Let AB be an apotome, and BC an annex to it. Then AC and CB are rational straight lines commensurable in square only.
I say that no other rational straight line can be annexed to AB which is commensurable with the whole in square only.
If possible, let BD be so annexed. Then AD and DB are also rational straight lines commensurable in square only.
Now, since the excess of the sum of the squares on AD and DB over twice the rectangle AD by DB is also the excess of the sum of the squares on AC and CB over twice the rectangle AC by CB, for both exceed by the same, the square on AB, therefore, alternately, the excess of the sum of the squares on AD and DB over the sum of the squares on AC and CB is the excess of twice the rectangle AD by DB over twice the rectangle AC by CB.
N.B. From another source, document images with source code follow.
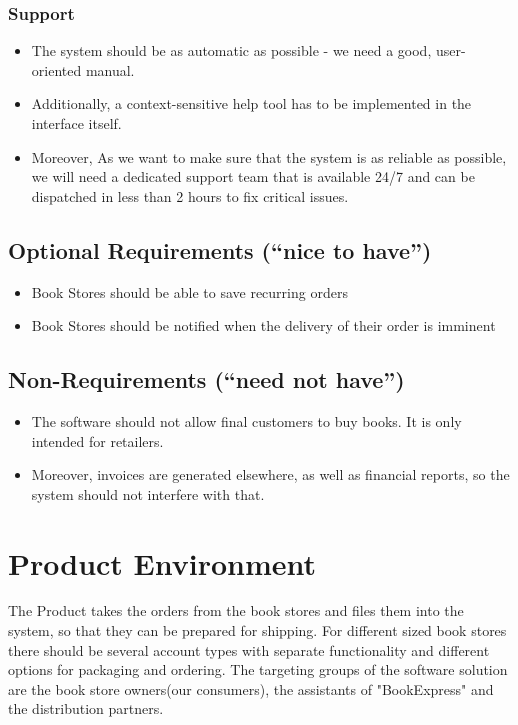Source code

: \documentclass[11pt,a4paper,oneside,svgnames]{report}
\begin{document}
\subsection{Support}
\begin{itemize}
\item The system should be as automatic as possible - we need a good, user-oriented manual.
\item Additionally, a context-sensitive help tool has to be implemented in the interface itself. 
\item Moreover, As we want to make sure that the system is as reliable as possible, we will need a dedicated support team that is available 24/7 and can be dispatched in less than 2 hours to fix critical issues.
\end{itemize}

\section{Optional Requirements (``nice to have'')}
\begin{itemize}
\item Book Stores should be able to save recurring orders
\item Book Stores should be notified when the delivery of their order is imminent\\
\end{itemize}

\section{Non-Requirements (``need not have'')}
\begin{itemize}
\item The software should not allow final customers to buy books. It is only intended for retailers.
\item Moreover, invoices are generated elsewhere, as well as financial reports, so the system should not interfere with that.\\
\end{itemize}
\chapter{Product Environment}
The Product takes the orders from the book stores and files them into the system, so that they can be prepared for shipping. For different sized book stores there should be several account types with separate functionality and different options for packaging and ordering. The targeting groups of the software solution are the book store owners(our consumers), the assistants of "BookExpress" and the distribution partners.
\end{document}
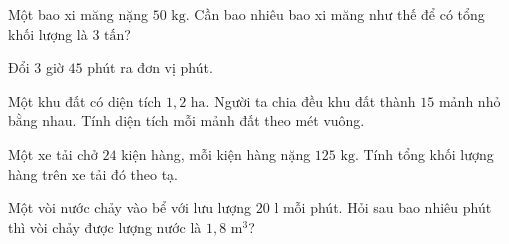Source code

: \begin{ex} %
Một bao xi măng nặng $50\text{ kg}$. Cần bao nhiêu bao xi măng như thế để có tổng khối lượng là $3\text{ tấn}$?
\end{ex}

\begin{ex} %
Đổi $3$ giờ $45$ phút ra đơn vị phút.
\end{ex}

\begin{ex} %
Một khu đất có diện tích $1{,}2\text{ ha}$. Người ta chia đều khu đất thành $15$ mảnh nhỏ bằng nhau. Tính diện tích mỗi mảnh đất theo mét vuông.
\end{ex}

\begin{ex} %
Một xe tải chở $24$ kiện hàng, mỗi kiện hàng nặng $125\text{ kg}$. Tính tổng khối lượng hàng trên xe tải đó theo tạ.
\end{ex}

\begin{ex} %
Một vòi nước chảy vào bể với lưu lượng $20\text{ l}$ mỗi phút. Hỏi sau bao nhiêu phút thì vòi chảy được lượng nước là $1{,}8\text{ m}^3$?
\end{ex}
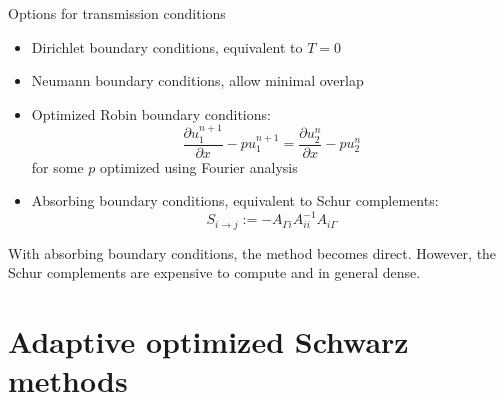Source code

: \documentclass{beamer}
\begin{document}
\begin{frame}{Options for transmission conditions}

\begin{itemize}
\item Dirichlet boundary conditions, equivalent to $T=0$
\item Neumann boundary conditions, allow minimal overlap
\item Optimized Robin boundary conditions:
\begin{equation*}
	\frac{\partial u_1^{n+1}}{\partial x} - p u_1^{n+1} = \frac{\partial u_2^{n}}{\partial x} - p u_2^{n}
\end{equation*}
for some $p$ optimized using Fourier analysis
\item Absorbing boundary conditions, equivalent to Schur complements:
\begin{equation*}
	S_{i \to j} := -A_{\Gamma i} A_{ii}^{-1} A_{i \Gamma}
\end{equation*}
\end{itemize}
With absorbing boundary conditions, the method becomes direct.
However, the Schur complements are expensive to compute and in general dense.

\end{frame}





\section{Adaptive optimized Schwarz methods} %
\end{document}
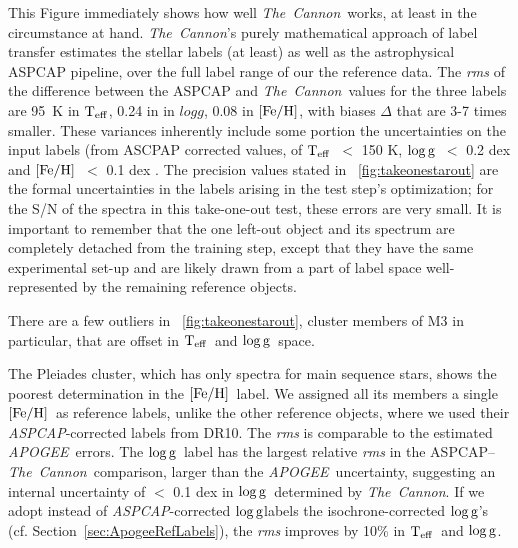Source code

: \documentclass[12pt, preprint]{aastex}
\newcommand{\sectionname}{Section}
\newcommand{\teff}{\mbox{$\rm T_{eff}$}}
\newcommand{\feh}{\mbox{$\rm [Fe/H]$}}
\newcommand{\logg}{\mbox{$\rm \log g$}}
\newcommand{\tc}{\textsl{The~Cannon}}
\newcommand{\apogee}{\textsl{APOGEE}}
\newcommand{\aspcap}{\textsl{ASPCAP}}
\begin{document}
This Figure immediately shows how well \tc\ works, at least in the circumstance at hand.
\tc 's purely mathematical approach of label transfer estimates the stellar labels (at least) as well as the astrophysical ASPCAP pipeline,
over the full label range of our the reference data. The \textit{rms} of the difference between the ASPCAP and \tc\ values for the three labels are
95~K in $\teff$, 0.24 in in $logg$, 0.08 in $\feh$, with biases $\Delta$ that are 3-7 times smaller.  
These variances inherently include some portion the uncertainties on the input labels (from ASCPAP corrected values, 
of \teff\ $<$ 150 K, \logg\ $<$ 0.2 dex and \feh\ $<$ 0.1 dex \citep{Meszaros2013}.
The precision values stated in \figurename~\ref{fig:takeonestarout} are the formal uncertainties in the labels arising 
in the test step's optimization; for the S/N of the spectra in this take-one-out test, these errors are very small.
It is important to remember that the one left-out object and its spectrum are completely detached from the training step, 
except that they have the same experimental set-up and are likely drawn from a part of label space well-represented by the remaining reference objects.

There are a few outliers in \figurename~\ref{fig:takeonestarout}, cluster members of M3 in particular, that are offset in \teff\ and \logg\ space. 

The Pleiades cluster, which has only spectra for main sequence stars, shows the poorest determination in the \feh\ label. We assigned all its members a single \feh ~as reference labels, unlike the other reference objects, where we used their \aspcap -corrected labels from DR10.
The \textit{rms} is comparable to the estimated \apogee\ errors. The \logg\ label has the largest relative \textit{rms} in the ASPCAP--\tc\ comparison, larger than the \apogee\ uncertainty, suggesting an internal uncertainty of $<$ 0.1 dex in \logg\ determined by \tc.
If we adopt instead of \aspcap -corrected \logg labels the isochrone-corrected \logg 's (cf. \sectionname~\ref{sec:ApogeeRefLabels}), the \textit{rms} improves by 10\% in \teff\ and \logg .


\end{document}
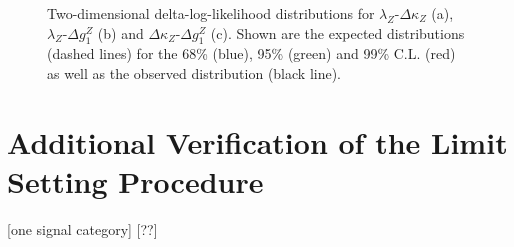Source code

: \begin{figure}
	\centering
	\caption[Two-dimensional delta-log-likelihood distributions for the three combinations of aTGC parameters in the vertex parametrization]{Two-dimensional delta-log-likelihood distributions for $\lambda_Z$-$\Delta\kappa_Z$ (a), $\lambda_Z$-$\Delta g_1^Z$ (b) and $\Delta\kappa_Z$-$\Delta g_1^Z$ (c). Shown are the expected distributions (dashed lines) for the 68\% (blue), 95\% (green) and 99\% C.L. (red) as well as the observed distribution (black line).}
	\label{fig:limits:2dlimitsvertex}	
\end{figure}

\section{Additional Verification of the Limit Setting Procedure}
[one signal category]
[??]
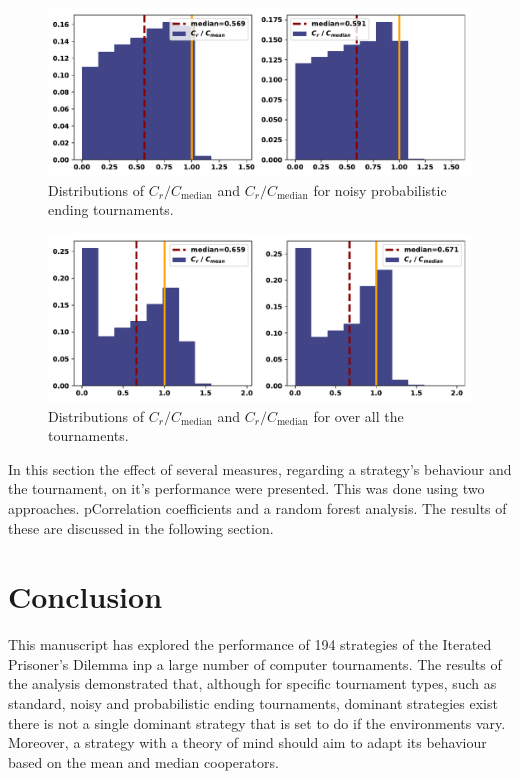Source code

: \documentclass{article}
\begin{document}
\begin{figure}[!htbp]
    \centering
    \includegraphics[width=.5\textwidth]{../images/compared_to_mean_median_probend_noisy.pdf}
    \caption{Distributions of \(C_r / C_{\text{median}}\)
    and \(C_r / C_{\text{median}}\) for noisy probabilistic ending tournaments.}\label{fig:mean_median_probend_noisy}
\end{figure}

\begin{figure}[!htbp]
    \centering
    \includegraphics[width=.5\textwidth]{../images/compared_to_mean_median_overall.pdf}
    \caption{Distributions of \(C_r / C_{\text{median}}\)
    and \(C_r / C_{\text{median}}\) for over all the tournaments.}\label{fig:mean_median_overall}
\end{figure}

In this section the effect of several measures, regarding a strategy's behaviour
and the tournament, on it's performance were presented. This was done using
two approaches. pCorrelation coefficients and a random forest
analysis. The results of these are discussed in the following section.

\section{Conclusion}\label{section:conclusion}

This manuscript has explored the performance of 194 strategies of the Iterated
Prisoner's Dilemma inp a large number of computer tournaments. The results of
the analysis demonstrated that, although for specific tournament types, such as
standard, noisy and probabilistic ending tournaments, dominant strategies exist
there is not a single dominant strategy that is set to do if the environments
vary. Moreover, a strategy with a theory of mind should aim to adapt its behaviour
based on the mean and median cooperators.
\end{document}
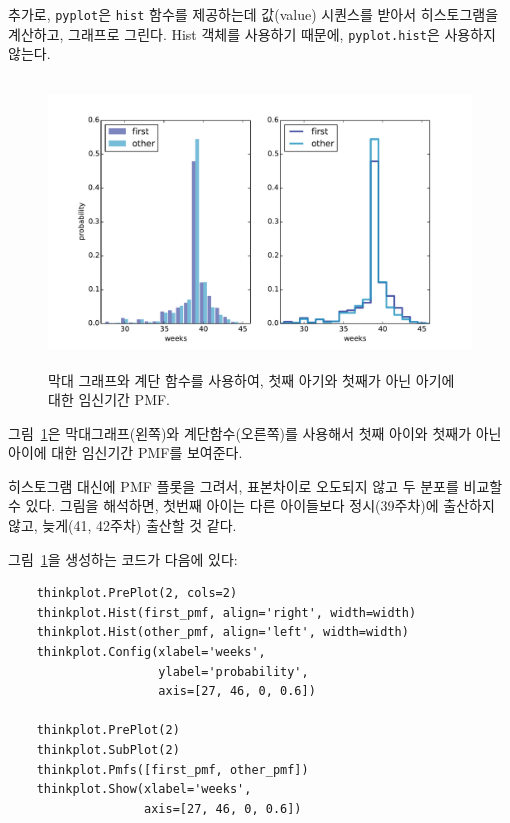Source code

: 추가로, {\tt pyplot}은 {\tt hist} 함수를 제공하는데 값(value) 시퀀스를 받아서
히스토그램을 계산하고, 그래프로 그린다.
Hist 객체를 사용하기 때문에, {\tt pyplot.hist}은 사용하지 않는다.

\begin{figure}
\centerline{\includegraphics[height=3.0in]{figs/probability_nsfg_pmf.pdf}}
\caption{막대 그래프와 계단 함수를 사용하여, 첫째 아기와 첫째가 아닌 아기에 대한 임신기간 PMF.}
\label{probability_nsfg_pmf}
\end{figure}

그림~\ref{probability_nsfg_pmf}은 막대그래프(왼쪽)와 계단함수(오른쪽)를 사용해서 첫째 아이와 첫째가 아닌 아이에 대한
임신기간 PMF를 보여준다.

히스토그램 대신에 PMF 플롯을 그려서, 표본차이로 오도되지 않고 두 분포를 비교할 수 있다.
그림을 해석하면, 첫번째 아이는 다른 아이들보다 정시(39주차)에 출산하지 않고, 늦게(41, 42주차) 출산할 것 같다.

그림~\ref{probability_nsfg_pmf}을 생성하는 코드가 다음에 있다:

\begin{verbatim}
    thinkplot.PrePlot(2, cols=2)
    thinkplot.Hist(first_pmf, align='right', width=width)
    thinkplot.Hist(other_pmf, align='left', width=width)
    thinkplot.Config(xlabel='weeks',
                     ylabel='probability',
                     axis=[27, 46, 0, 0.6])

    thinkplot.PrePlot(2)
    thinkplot.SubPlot(2)
    thinkplot.Pmfs([first_pmf, other_pmf])
    thinkplot.Show(xlabel='weeks',
                   axis=[27, 46, 0, 0.6])
\end{verbatim}

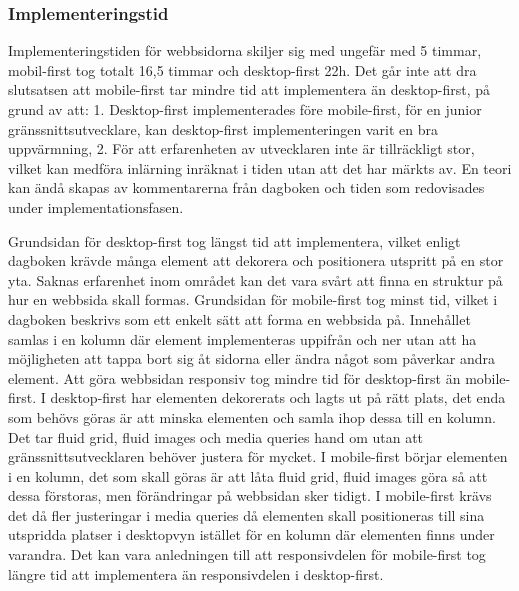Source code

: \documentclass[11pt]{article}
\begin{document}
\subsubsection{Implementeringstid}
Implementeringstiden för webbsidorna skiljer sig med ungefär med 5 timmar, mobil-first tog totalt 16,5 timmar och desktop-first 22h. Det går inte att dra slutsatsen att mobile-first tar mindre tid att implementera än desktop-first, på grund av att: 1. Desktop-first implementerades före mobile-first, för en junior gränssnittsutvecklare, kan desktop-first implementeringen varit en bra uppvärmning, 2. För att erfarenheten av utvecklaren inte är tillräckligt stor, vilket kan medföra inlärning inräknat i tiden utan att det har märkts av. En teori kan ändå skapas av kommentarerna från dagboken och tiden som redovisades under implementationsfasen.

Grundsidan för desktop-first tog längst tid att implementera, vilket enligt dagboken krävde många element att dekorera och positionera utspritt på en stor yta. Saknas erfarenhet inom området kan det vara svårt att finna en struktur på hur en webbsida skall formas. Grundsidan för mobile-first tog minst tid, vilket i dagboken beskrivs som ett enkelt sätt att forma en webbsida på. Innehållet samlas i en kolumn där element implementeras uppifrån och ner utan att ha möjligheten att tappa bort sig åt sidorna eller ändra något som påverkar andra element. Att göra webbsidan responsiv tog mindre tid för desktop-first än mobile-first. I desktop-first har elementen dekorerats och lagts ut på rätt plats, det enda som behövs göras är att minska elementen och samla ihop dessa till en kolumn. Det tar fluid grid, fluid images och media queries hand om utan att gränssnittsutvecklaren behöver justera för mycket. I mobile-first börjar elementen i en kolumn, det som skall göras är att låta fluid grid, fluid images göra så att dessa förstoras, men förändringar på webbsidan sker tidigt. I mobile-first krävs det då fler justeringar i media queries då elementen skall positioneras till sina utspridda platser i desktopvyn istället för en kolumn där elementen finns under varandra. Det kan vara anledningen till att responsivdelen för mobile-first tog längre tid att implementera än responsivdelen i desktop-first.
\end{document}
But the sum of the squares on AD and DB exceeds the sum of the squares on AC and CB by a rational area, for both are rational, therefore twice the rectangle AD by DB also exceeds twice the rectangle AC by CB by a rational area, which is impossible, for both are medial, and a medial area does not exceeded a medial by a rational area.
Therefore no other rational straight line can be annexed to AB which is commensurable with the whole in square only.
Therefore only one rational straight line can be annexed to an apotome which is commensurable with the whole in square only.
Therefore, to an apotome only one rational straight line can be annexed which is commensurable with the whole in square only.